You just proved that in ten of the world’s biggest orchestras there are more men than women. From there to stating that “we live in a male very chauvinist world” is a huge leap.
Thanks for your comment. Attending only to numbers, it just shows that “in ten of the world’s biggest orchestras there are more men than women” but things have an explanation. I think male chauvinism can explain quite well why this happens. This was the meaning of the sentence you are regarding.
So if I make the same plot but for kindergarden teachers can I then posit that we live in a female dominated world?
I normally like your posts, but I think the gender-story here isn’t genuine and comes across to me like bandwaggoning.

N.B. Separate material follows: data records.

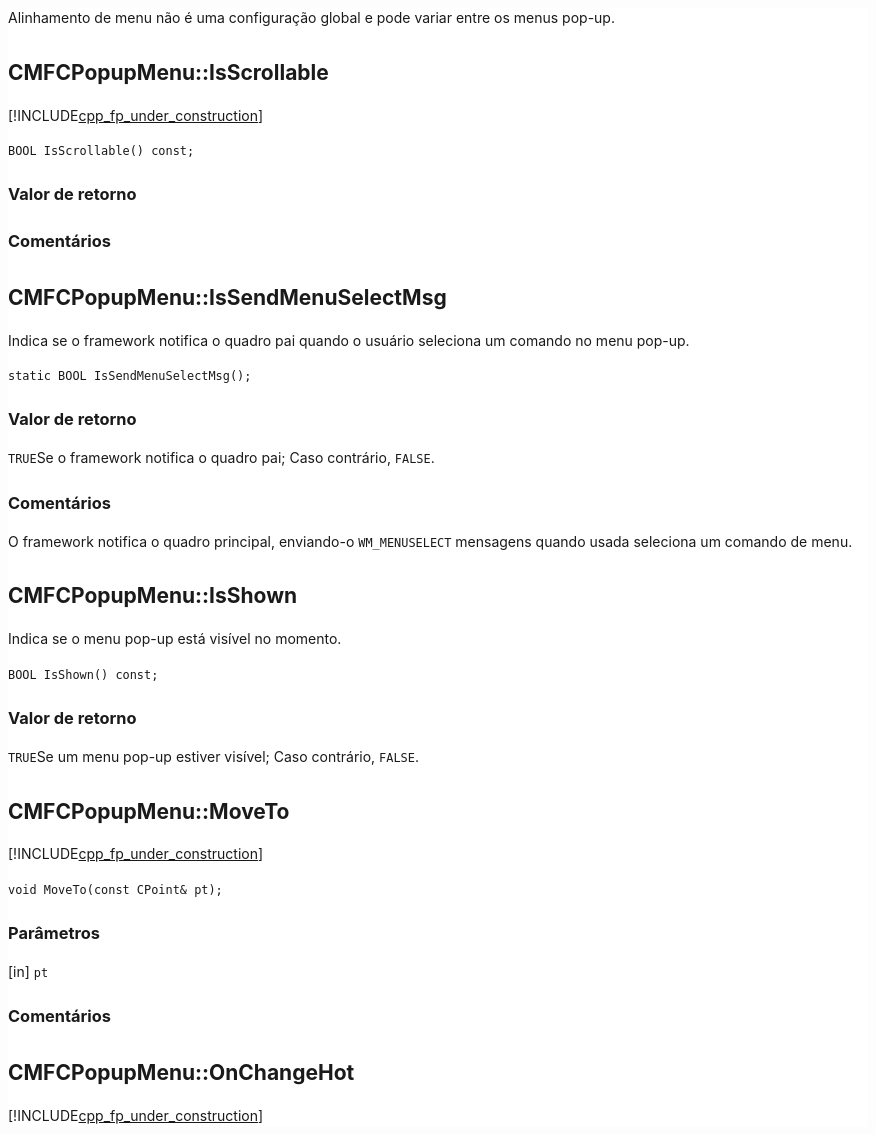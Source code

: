  Alinhamento de menu não é uma configuração global e pode variar entre os menus pop-up.  
  
##  <a name="isscrollable"></a>CMFCPopupMenu::IsScrollable  
 [!INCLUDE[cpp_fp_under_construction](../../mfc/reference/includes/cpp_fp_under_construction_md.md)]  
  
```  
BOOL IsScrollable() const;  
```  
  
### <a name="return-value"></a>Valor de retorno  
  
### <a name="remarks"></a>Comentários  
  
##  <a name="issendmenuselectmsg"></a>CMFCPopupMenu::IsSendMenuSelectMsg  
 Indica se o framework notifica o quadro pai quando o usuário seleciona um comando no menu pop-up.  
  
```  
static BOOL IsSendMenuSelectMsg();
```  
  
### <a name="return-value"></a>Valor de retorno  
 `TRUE`Se o framework notifica o quadro pai; Caso contrário, `FALSE`.  
  
### <a name="remarks"></a>Comentários  
 O framework notifica o quadro principal, enviando-o `WM_MENUSELECT` mensagens quando usada seleciona um comando de menu.  
  
##  <a name="isshown"></a>CMFCPopupMenu::IsShown  
 Indica se o menu pop-up está visível no momento.  
  
```  
BOOL IsShown() const;  
```  
  
### <a name="return-value"></a>Valor de retorno  
 `TRUE`Se um menu pop-up estiver visível; Caso contrário, `FALSE`.  
  
##  <a name="moveto"></a>CMFCPopupMenu::MoveTo  
 [!INCLUDE[cpp_fp_under_construction](../../mfc/reference/includes/cpp_fp_under_construction_md.md)]  
  
```  
void MoveTo(const CPoint& pt);
```  
  
### <a name="parameters"></a>Parâmetros  
 [in] `pt`  
  
### <a name="remarks"></a>Comentários  
  
##  <a name="onchangehot"></a>CMFCPopupMenu::OnChangeHot  
 [!INCLUDE[cpp_fp_under_construction](../../mfc/reference/includes/cpp_fp_under_construction_md.md)]  
  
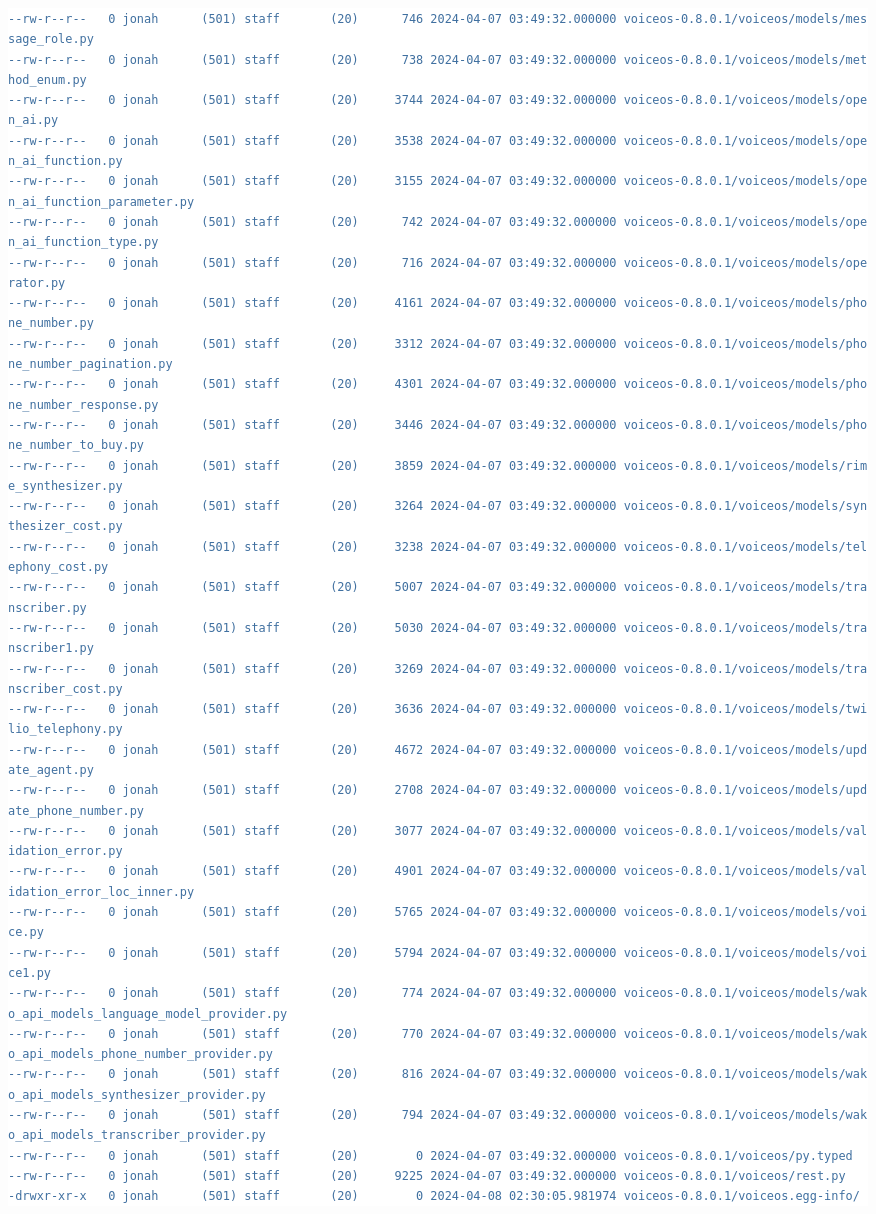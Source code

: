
 ```diff
--rw-r--r--   0 jonah      (501) staff       (20)      746 2024-04-07 03:49:32.000000 voiceos-0.8.0.1/voiceos/models/message_role.py
--rw-r--r--   0 jonah      (501) staff       (20)      738 2024-04-07 03:49:32.000000 voiceos-0.8.0.1/voiceos/models/method_enum.py
--rw-r--r--   0 jonah      (501) staff       (20)     3744 2024-04-07 03:49:32.000000 voiceos-0.8.0.1/voiceos/models/open_ai.py
--rw-r--r--   0 jonah      (501) staff       (20)     3538 2024-04-07 03:49:32.000000 voiceos-0.8.0.1/voiceos/models/open_ai_function.py
--rw-r--r--   0 jonah      (501) staff       (20)     3155 2024-04-07 03:49:32.000000 voiceos-0.8.0.1/voiceos/models/open_ai_function_parameter.py
--rw-r--r--   0 jonah      (501) staff       (20)      742 2024-04-07 03:49:32.000000 voiceos-0.8.0.1/voiceos/models/open_ai_function_type.py
--rw-r--r--   0 jonah      (501) staff       (20)      716 2024-04-07 03:49:32.000000 voiceos-0.8.0.1/voiceos/models/operator.py
--rw-r--r--   0 jonah      (501) staff       (20)     4161 2024-04-07 03:49:32.000000 voiceos-0.8.0.1/voiceos/models/phone_number.py
--rw-r--r--   0 jonah      (501) staff       (20)     3312 2024-04-07 03:49:32.000000 voiceos-0.8.0.1/voiceos/models/phone_number_pagination.py
--rw-r--r--   0 jonah      (501) staff       (20)     4301 2024-04-07 03:49:32.000000 voiceos-0.8.0.1/voiceos/models/phone_number_response.py
--rw-r--r--   0 jonah      (501) staff       (20)     3446 2024-04-07 03:49:32.000000 voiceos-0.8.0.1/voiceos/models/phone_number_to_buy.py
--rw-r--r--   0 jonah      (501) staff       (20)     3859 2024-04-07 03:49:32.000000 voiceos-0.8.0.1/voiceos/models/rime_synthesizer.py
--rw-r--r--   0 jonah      (501) staff       (20)     3264 2024-04-07 03:49:32.000000 voiceos-0.8.0.1/voiceos/models/synthesizer_cost.py
--rw-r--r--   0 jonah      (501) staff       (20)     3238 2024-04-07 03:49:32.000000 voiceos-0.8.0.1/voiceos/models/telephony_cost.py
--rw-r--r--   0 jonah      (501) staff       (20)     5007 2024-04-07 03:49:32.000000 voiceos-0.8.0.1/voiceos/models/transcriber.py
--rw-r--r--   0 jonah      (501) staff       (20)     5030 2024-04-07 03:49:32.000000 voiceos-0.8.0.1/voiceos/models/transcriber1.py
--rw-r--r--   0 jonah      (501) staff       (20)     3269 2024-04-07 03:49:32.000000 voiceos-0.8.0.1/voiceos/models/transcriber_cost.py
--rw-r--r--   0 jonah      (501) staff       (20)     3636 2024-04-07 03:49:32.000000 voiceos-0.8.0.1/voiceos/models/twilio_telephony.py
--rw-r--r--   0 jonah      (501) staff       (20)     4672 2024-04-07 03:49:32.000000 voiceos-0.8.0.1/voiceos/models/update_agent.py
--rw-r--r--   0 jonah      (501) staff       (20)     2708 2024-04-07 03:49:32.000000 voiceos-0.8.0.1/voiceos/models/update_phone_number.py
--rw-r--r--   0 jonah      (501) staff       (20)     3077 2024-04-07 03:49:32.000000 voiceos-0.8.0.1/voiceos/models/validation_error.py
--rw-r--r--   0 jonah      (501) staff       (20)     4901 2024-04-07 03:49:32.000000 voiceos-0.8.0.1/voiceos/models/validation_error_loc_inner.py
--rw-r--r--   0 jonah      (501) staff       (20)     5765 2024-04-07 03:49:32.000000 voiceos-0.8.0.1/voiceos/models/voice.py
--rw-r--r--   0 jonah      (501) staff       (20)     5794 2024-04-07 03:49:32.000000 voiceos-0.8.0.1/voiceos/models/voice1.py
--rw-r--r--   0 jonah      (501) staff       (20)      774 2024-04-07 03:49:32.000000 voiceos-0.8.0.1/voiceos/models/wako_api_models_language_model_provider.py
--rw-r--r--   0 jonah      (501) staff       (20)      770 2024-04-07 03:49:32.000000 voiceos-0.8.0.1/voiceos/models/wako_api_models_phone_number_provider.py
--rw-r--r--   0 jonah      (501) staff       (20)      816 2024-04-07 03:49:32.000000 voiceos-0.8.0.1/voiceos/models/wako_api_models_synthesizer_provider.py
--rw-r--r--   0 jonah      (501) staff       (20)      794 2024-04-07 03:49:32.000000 voiceos-0.8.0.1/voiceos/models/wako_api_models_transcriber_provider.py
--rw-r--r--   0 jonah      (501) staff       (20)        0 2024-04-07 03:49:32.000000 voiceos-0.8.0.1/voiceos/py.typed
--rw-r--r--   0 jonah      (501) staff       (20)     9225 2024-04-07 03:49:32.000000 voiceos-0.8.0.1/voiceos/rest.py
-drwxr-xr-x   0 jonah      (501) staff       (20)        0 2024-04-08 02:30:05.981974 voiceos-0.8.0.1/voiceos.egg-info/
```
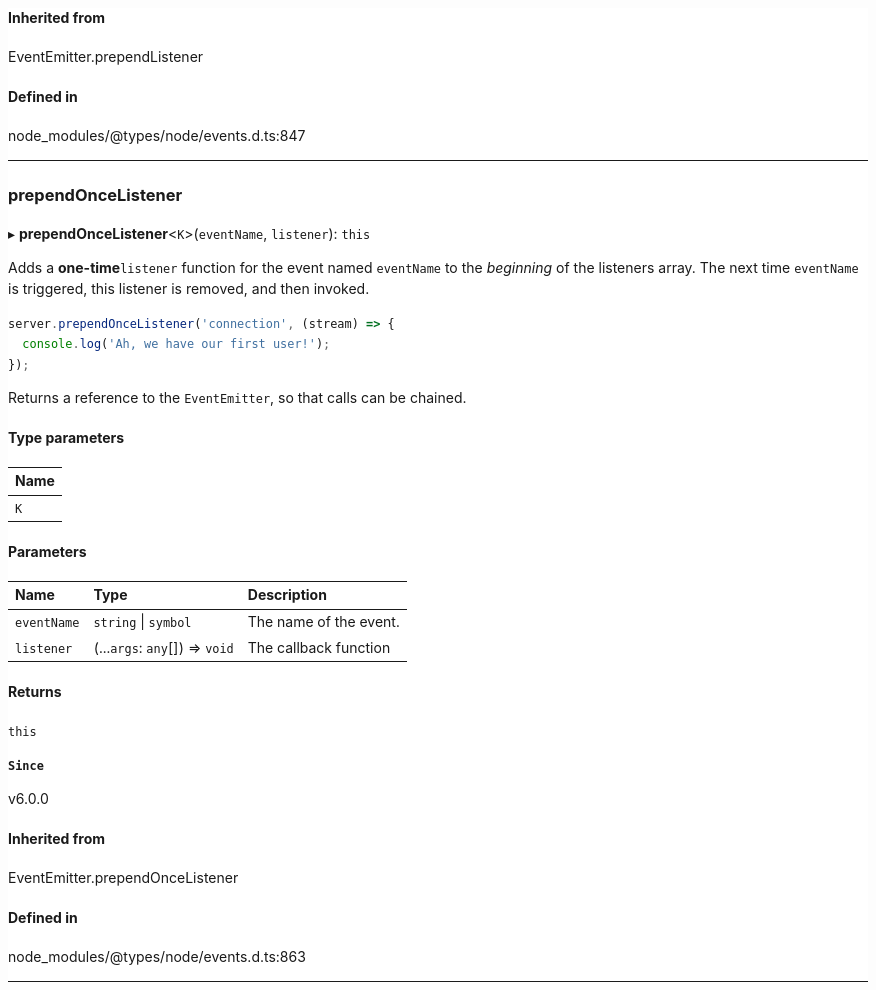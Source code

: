 #### Inherited from

EventEmitter.prependListener

#### Defined in

node_modules/@types/node/events.d.ts:847

___

### prependOnceListener

▸ **prependOnceListener**\<`K`\>(`eventName`, `listener`): `this`

Adds a **one-time**`listener` function for the event named `eventName` to the _beginning_ of the listeners array. The next time `eventName` is triggered, this
listener is removed, and then invoked.

```js
server.prependOnceListener('connection', (stream) => {
  console.log('Ah, we have our first user!');
});
```

Returns a reference to the `EventEmitter`, so that calls can be chained.

#### Type parameters

| Name |
| :------ |
| `K` |

#### Parameters

| Name | Type | Description |
| :------ | :------ | :------ |
| `eventName` | `string` \| `symbol` | The name of the event. |
| `listener` | (...`args`: `any`[]) => `void` | The callback function |

#### Returns

`this`

**`Since`**

v6.0.0

#### Inherited from

EventEmitter.prependOnceListener

#### Defined in

node_modules/@types/node/events.d.ts:863

___
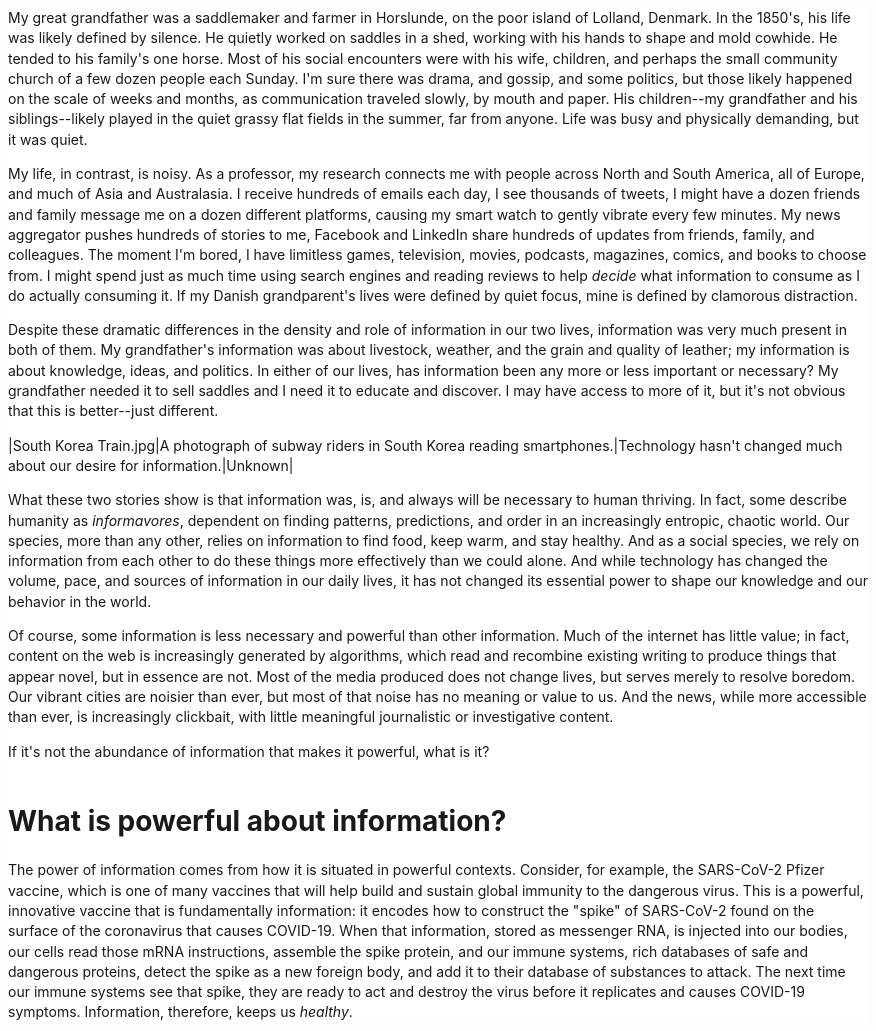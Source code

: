 My great grandfather was a saddlemaker and farmer in Horslunde, on the poor island of Lolland, Denmark. In the 1850's, his life was likely defined by silence. He quietly worked on saddles in a shed, working with his hands to shape and mold cowhide. He tended to his family's one horse. Most of his social encounters were with his wife, children, and perhaps the small community church of a few dozen people each Sunday. I'm sure there was drama, and gossip, and some politics, but those likely happened on the scale of weeks and months, as communication traveled slowly, by mouth and paper. His children--my grandfather and his siblings--likely played in the quiet grassy flat fields in the summer, far from anyone. Life was busy and physically demanding, but it was quiet.

My life, in contrast, is noisy. As a professor, my research connects me with people across North and South America, all of Europe, and much of Asia and Australasia. I receive hundreds of emails each day, I see thousands of tweets, I might have a dozen friends and family message me on a dozen different platforms, causing my smart watch to gently vibrate every few minutes. My news aggregator pushes hundreds of stories to me, Facebook and LinkedIn share hundreds of updates from friends, family, and colleagues. The moment I'm bored, I have limitless games, television, movies, podcasts, magazines, comics, and books to choose from. I might spend just as much time using search engines and reading reviews to help _decide_ what information to consume as I do actually consuming it. If my Danish grandparent's lives were defined by quiet focus, mine is defined by clamorous distraction.

Despite these dramatic differences in the density and role of information in our two lives, information was very much present in both of them. My grandfather's information was about livestock, weather, and the grain and quality of leather; my information is about knowledge, ideas, and politics. In either of our lives, has information been any more or less important or necessary? My grandfather needed it to sell saddles and I need it to educate and discover. I may have access to more of it, but it's not obvious that this is better--just different.

|South Korea Train.jpg|A photograph of subway riders in South Korea reading smartphones.|Technology hasn't changed much about our desire for information.|Unknown|

What these two stories show is that information was, is, and always will be necessary to human thriving. In fact, some describe humanity as *informavores*, dependent on finding patterns, predictions, and order in an increasingly entropic, chaotic world<miller83>. Our species, more than any other, relies on information to find food, keep warm, and stay healthy. And as a social species, we rely on information from each other to do these things more effectively than we could alone. And while technology has changed the volume, pace, and sources of information in our daily lives, it has not changed its essential power to shape our knowledge and our behavior in the world.

Of course, some information is less necessary and powerful than other information. Much of the internet has little value; in fact, content on the web is increasingly generated by algorithms, which read and recombine existing writing to produce things that appear novel, but in essence are not. Most of the media produced does not change lives, but serves merely to resolve boredom. Our vibrant cities are noisier than ever, but most of that noise has no meaning or value to us. And the news, while more accessible than ever, is increasingly clickbait, with little meaningful journalistic or investigative content.

If it's not the abundance of information that makes it powerful, what is it?

# What is powerful about information?

The power of information comes from how it is situated in powerful contexts. Consider, for example, the SARS-CoV-2 Pfizer vaccine, which is one of many vaccines that will help build and sustain global immunity to the dangerous virus. This is a powerful, innovative vaccine that is fundamentally information: it encodes how to construct the "spike" of SARS-CoV-2 found on the surface of the coronavirus that causes COVID-19. When that information, stored as messenger RNA, is injected into our bodies, our cells read those mRNA instructions, assemble the spike protein, and our immune systems, rich databases of safe and dangerous proteins, detect the spike as a new foreign body, and add it to their database of substances to attack. The next time our immune systems see that spike, they are ready to act and destroy the virus before it replicates and causes COVID-19 symptoms. Information, therefore, keeps us *healthy*.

I appreciate a lot your opinion. I sincerely think behind these numbers there is a gender story. Look at this:
http://www.independent.co.uk/arts-entertainment/classical/features/where-are-all-the-female-musicians-8343938.html
or this:
http://www.theguardian.com/women-in-leadership/2013/oct/14/blind-auditions-orchestras-gender-bias
Maybe only men try to work in top orchestras. I don’t really think so.
Yes, it’s been a long-standing problem in many music genres. Take a look at the number of female jazz performers, especially if you exclude vocalists. Take a look at the number of female rock band members. Now take a look at the ratio of female to male musicians in elementary school and high school bands/orchestras. (hint: the latter is 50 to 60% female). I remember that the Boston Symphony only started accepting a reasonable number of females after they instituted ‘blind’ auditions (candidate behind a screen) – AND made women take off their high heels! Von Karajan almost quit the Berlin Phil. when they refused to allow a couple of his woman proteges to join.
Very interesting concept in the way you gather the data and visualize it. Thanks for posting. However, raw numbers do not prove the premise which seems to be what you were trying to do. Admittedly you may be correct but the data is not sufficient to prove it. Being observational data, there are far too many variables to draw a conclusion. There was a study done at UC Berkeley that showed men being admitted at higher numbers than women. It was claimed this was sexism. It turned out that when they broke it out by the college/major, men were applying for easier majors where more applicants were accepted. When this was factored in, they found a fairly substantial bias in favor of women.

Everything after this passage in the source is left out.